There are two ways of evaluating a biclustering result: internal and external. Internal measures, such as cluster stability, rely only on the data and the result themselves. 

* **Silhouette score**: The silhouette value is a measure of how similar an object is to its own cluster (cohesion) compared to other clusters (separation).

External measures refer to an external source of information, such as the true solution.

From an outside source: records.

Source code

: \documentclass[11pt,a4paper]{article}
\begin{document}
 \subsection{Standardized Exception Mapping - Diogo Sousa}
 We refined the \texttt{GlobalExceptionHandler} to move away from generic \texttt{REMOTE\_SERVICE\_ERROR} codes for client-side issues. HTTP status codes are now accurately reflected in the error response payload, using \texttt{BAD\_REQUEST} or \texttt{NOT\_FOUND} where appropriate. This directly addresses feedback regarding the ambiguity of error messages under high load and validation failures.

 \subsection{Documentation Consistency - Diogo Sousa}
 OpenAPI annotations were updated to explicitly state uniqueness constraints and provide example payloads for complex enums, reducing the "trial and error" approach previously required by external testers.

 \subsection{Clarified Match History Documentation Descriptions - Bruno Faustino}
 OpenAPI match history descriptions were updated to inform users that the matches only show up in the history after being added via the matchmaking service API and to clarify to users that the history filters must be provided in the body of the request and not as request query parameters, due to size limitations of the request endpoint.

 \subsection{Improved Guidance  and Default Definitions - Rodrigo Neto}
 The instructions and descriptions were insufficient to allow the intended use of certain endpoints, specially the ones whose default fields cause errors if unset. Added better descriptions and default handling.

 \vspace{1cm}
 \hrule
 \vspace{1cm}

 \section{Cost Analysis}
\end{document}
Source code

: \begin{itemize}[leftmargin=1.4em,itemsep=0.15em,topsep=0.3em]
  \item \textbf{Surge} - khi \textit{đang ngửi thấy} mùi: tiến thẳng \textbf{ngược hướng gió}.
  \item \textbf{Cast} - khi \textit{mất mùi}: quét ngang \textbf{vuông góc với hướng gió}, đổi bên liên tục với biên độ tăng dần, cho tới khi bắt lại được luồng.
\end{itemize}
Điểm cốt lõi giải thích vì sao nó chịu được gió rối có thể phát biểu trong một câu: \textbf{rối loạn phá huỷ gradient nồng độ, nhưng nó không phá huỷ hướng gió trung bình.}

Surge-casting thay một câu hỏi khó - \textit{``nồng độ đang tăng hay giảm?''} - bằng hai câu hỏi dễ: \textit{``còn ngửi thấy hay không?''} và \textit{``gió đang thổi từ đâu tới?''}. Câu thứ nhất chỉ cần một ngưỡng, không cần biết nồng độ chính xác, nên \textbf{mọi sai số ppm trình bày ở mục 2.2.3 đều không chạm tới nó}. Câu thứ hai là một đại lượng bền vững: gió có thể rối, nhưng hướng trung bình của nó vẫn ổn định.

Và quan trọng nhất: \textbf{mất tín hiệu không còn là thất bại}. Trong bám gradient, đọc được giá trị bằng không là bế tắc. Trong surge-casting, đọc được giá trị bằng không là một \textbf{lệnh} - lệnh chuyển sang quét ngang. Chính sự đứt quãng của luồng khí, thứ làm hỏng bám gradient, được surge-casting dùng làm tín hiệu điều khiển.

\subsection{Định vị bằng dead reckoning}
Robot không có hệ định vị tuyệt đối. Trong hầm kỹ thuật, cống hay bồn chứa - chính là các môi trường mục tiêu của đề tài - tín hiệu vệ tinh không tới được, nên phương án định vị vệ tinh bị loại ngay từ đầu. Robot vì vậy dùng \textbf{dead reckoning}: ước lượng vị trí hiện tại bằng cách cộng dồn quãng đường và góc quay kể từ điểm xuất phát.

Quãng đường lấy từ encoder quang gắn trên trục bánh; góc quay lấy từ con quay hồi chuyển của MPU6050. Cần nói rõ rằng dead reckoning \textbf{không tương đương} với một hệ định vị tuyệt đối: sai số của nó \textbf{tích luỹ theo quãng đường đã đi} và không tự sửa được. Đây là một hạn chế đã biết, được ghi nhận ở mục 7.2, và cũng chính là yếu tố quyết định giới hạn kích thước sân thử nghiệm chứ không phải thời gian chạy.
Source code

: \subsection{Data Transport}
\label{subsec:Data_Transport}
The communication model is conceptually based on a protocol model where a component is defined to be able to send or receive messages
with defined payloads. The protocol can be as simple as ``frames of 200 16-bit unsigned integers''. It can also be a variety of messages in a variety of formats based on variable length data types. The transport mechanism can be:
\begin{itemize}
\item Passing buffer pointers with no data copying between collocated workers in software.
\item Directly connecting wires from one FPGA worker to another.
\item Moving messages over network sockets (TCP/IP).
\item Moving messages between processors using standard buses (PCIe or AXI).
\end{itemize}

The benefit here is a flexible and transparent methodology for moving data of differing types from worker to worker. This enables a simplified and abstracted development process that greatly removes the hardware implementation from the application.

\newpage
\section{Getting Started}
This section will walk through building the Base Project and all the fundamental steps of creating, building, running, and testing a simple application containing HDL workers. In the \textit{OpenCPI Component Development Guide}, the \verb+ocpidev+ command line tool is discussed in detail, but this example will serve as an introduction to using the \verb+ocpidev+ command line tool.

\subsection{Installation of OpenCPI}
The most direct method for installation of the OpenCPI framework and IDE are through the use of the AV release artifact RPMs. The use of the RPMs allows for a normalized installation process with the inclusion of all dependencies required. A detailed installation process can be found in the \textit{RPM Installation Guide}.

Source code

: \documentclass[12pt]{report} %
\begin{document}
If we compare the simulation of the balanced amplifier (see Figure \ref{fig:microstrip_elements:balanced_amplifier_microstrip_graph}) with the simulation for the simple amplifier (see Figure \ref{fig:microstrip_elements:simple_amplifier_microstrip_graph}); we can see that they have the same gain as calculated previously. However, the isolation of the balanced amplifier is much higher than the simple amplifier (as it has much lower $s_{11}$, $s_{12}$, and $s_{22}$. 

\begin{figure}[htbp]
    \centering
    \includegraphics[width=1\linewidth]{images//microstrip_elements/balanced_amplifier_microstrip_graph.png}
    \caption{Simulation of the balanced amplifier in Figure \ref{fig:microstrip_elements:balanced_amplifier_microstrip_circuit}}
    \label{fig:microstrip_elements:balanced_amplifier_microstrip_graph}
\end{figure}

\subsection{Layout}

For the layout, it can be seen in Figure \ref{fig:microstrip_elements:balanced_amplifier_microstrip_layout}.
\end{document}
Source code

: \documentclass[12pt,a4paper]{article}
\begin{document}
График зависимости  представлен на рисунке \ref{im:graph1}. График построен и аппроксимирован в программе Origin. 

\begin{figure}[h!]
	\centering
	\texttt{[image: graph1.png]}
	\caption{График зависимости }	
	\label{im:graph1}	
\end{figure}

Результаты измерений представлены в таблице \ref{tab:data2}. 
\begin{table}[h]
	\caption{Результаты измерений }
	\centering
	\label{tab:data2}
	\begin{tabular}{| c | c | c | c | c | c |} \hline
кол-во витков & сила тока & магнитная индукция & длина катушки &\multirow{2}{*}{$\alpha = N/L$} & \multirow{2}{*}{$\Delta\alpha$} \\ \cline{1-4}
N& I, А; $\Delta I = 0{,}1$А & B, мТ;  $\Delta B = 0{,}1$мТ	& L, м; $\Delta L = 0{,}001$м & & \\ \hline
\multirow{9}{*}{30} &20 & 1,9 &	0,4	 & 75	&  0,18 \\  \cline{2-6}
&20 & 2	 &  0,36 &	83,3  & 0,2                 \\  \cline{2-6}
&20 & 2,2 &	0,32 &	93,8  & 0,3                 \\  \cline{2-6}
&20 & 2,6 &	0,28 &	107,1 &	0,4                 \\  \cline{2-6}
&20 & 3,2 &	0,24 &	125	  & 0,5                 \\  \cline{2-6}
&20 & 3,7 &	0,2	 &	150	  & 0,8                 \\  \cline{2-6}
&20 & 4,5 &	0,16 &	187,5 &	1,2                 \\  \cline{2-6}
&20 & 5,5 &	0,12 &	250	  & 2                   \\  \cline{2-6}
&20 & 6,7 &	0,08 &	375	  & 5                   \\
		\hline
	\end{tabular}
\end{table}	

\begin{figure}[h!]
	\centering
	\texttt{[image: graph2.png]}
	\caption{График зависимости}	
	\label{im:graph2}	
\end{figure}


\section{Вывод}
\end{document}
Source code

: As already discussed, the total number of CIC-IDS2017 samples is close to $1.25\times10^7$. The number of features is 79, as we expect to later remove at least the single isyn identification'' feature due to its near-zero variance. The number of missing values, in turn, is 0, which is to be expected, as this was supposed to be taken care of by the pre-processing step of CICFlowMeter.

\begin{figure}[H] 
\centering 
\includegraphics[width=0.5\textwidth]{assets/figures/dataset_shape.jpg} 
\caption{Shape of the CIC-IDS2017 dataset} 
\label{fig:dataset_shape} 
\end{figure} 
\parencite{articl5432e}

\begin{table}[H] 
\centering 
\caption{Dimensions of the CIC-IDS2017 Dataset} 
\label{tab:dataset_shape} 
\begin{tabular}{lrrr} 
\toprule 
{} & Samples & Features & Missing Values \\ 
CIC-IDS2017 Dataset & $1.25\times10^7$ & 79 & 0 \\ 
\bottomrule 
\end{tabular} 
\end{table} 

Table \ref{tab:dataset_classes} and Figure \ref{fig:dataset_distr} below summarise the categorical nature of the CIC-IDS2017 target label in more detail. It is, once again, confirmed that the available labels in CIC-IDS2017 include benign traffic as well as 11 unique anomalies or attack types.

When working with real data the true solution is usually unknown, but biclustering artificial data may be useful for evaluating algorithms precisely because the true solution is known.

To compare a set of found biclusters to the set of true biclusters, two similarity measures are needed: a similarity measure for individual biclusters, and a way to combine these individual similarities into an overall score.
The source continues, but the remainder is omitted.